==== Data provided

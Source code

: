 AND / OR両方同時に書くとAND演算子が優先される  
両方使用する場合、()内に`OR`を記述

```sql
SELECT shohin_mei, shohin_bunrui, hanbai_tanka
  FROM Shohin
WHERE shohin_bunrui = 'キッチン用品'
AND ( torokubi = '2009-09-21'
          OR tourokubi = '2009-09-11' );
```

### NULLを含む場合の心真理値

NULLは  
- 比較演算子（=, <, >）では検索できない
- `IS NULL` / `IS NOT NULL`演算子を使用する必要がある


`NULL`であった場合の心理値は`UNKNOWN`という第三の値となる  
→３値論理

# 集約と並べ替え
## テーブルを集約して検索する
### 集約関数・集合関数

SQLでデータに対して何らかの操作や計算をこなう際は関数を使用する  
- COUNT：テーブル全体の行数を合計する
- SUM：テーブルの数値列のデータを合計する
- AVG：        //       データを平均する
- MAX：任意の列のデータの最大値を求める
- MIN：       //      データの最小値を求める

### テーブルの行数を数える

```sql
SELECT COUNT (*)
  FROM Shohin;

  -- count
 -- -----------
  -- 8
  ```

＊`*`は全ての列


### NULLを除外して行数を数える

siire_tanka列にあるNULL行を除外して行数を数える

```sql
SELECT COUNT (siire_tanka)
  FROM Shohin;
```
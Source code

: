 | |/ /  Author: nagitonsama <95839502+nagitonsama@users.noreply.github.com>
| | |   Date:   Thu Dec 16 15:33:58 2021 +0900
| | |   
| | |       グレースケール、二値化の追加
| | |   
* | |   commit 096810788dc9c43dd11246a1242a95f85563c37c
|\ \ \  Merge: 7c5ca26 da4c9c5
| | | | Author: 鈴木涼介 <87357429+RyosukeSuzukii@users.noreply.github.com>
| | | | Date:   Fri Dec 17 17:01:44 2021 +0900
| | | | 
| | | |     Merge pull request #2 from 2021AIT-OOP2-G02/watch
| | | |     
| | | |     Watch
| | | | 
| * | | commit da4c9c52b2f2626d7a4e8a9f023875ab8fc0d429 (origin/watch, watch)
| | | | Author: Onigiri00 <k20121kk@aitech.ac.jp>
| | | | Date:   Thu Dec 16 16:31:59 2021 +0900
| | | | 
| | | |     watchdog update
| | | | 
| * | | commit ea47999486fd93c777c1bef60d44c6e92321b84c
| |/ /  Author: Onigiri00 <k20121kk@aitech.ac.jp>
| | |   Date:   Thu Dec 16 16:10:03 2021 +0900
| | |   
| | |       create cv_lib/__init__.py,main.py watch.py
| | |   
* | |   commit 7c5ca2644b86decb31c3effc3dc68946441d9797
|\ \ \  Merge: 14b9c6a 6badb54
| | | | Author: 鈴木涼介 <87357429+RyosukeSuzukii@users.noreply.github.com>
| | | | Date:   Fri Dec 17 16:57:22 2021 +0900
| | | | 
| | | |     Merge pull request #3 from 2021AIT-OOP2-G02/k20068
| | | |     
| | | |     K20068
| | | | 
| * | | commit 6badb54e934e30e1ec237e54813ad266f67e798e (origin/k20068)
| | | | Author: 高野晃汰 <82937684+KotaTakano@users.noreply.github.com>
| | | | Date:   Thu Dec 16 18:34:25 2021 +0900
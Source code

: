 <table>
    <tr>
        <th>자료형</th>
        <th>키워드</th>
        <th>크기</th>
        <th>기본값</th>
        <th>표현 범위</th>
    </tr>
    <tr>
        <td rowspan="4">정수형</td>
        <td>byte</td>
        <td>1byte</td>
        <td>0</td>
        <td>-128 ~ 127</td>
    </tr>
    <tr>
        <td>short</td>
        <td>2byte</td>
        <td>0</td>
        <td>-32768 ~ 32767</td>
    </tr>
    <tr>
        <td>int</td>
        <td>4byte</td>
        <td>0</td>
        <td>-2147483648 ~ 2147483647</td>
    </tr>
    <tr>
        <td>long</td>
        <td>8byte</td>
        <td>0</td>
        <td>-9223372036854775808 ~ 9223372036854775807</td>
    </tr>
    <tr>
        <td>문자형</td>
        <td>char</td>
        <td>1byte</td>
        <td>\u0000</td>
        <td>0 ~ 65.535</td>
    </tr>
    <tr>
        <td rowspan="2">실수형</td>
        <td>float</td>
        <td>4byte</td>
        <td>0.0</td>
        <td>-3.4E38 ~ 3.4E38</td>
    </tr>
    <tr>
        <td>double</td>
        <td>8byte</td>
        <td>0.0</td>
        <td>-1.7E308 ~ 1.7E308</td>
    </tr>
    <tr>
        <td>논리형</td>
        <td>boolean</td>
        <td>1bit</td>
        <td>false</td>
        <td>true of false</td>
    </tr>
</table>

========

Goal of the exercise: Transcribe, exactly and without additions, the lines of the records above, beginning with the line that contains "Merge: 14b9c6a 6badb54" and ending with the line that contains "commit 6badb54e934e30e1ec237e54813ad266f67e798e (origin/k20068)", both included.

Exercise solution:
|\ \ \  Merge: 14b9c6a 6badb54
| | | | Author: 鈴木涼介 <87357429+RyosukeSuzukii@users.noreply.github.com>
| | | | Date:   Fri Dec 17 16:57:22 2021 +0900
| | | | 
| | | |     Merge pull request #3 from 2021AIT-OOP2-G02/k20068
| | | |     
| | | |     K20068
| | | | 
| * | | commit 6badb54e934e30e1ec237e54813ad266f67e798e (origin/k20068)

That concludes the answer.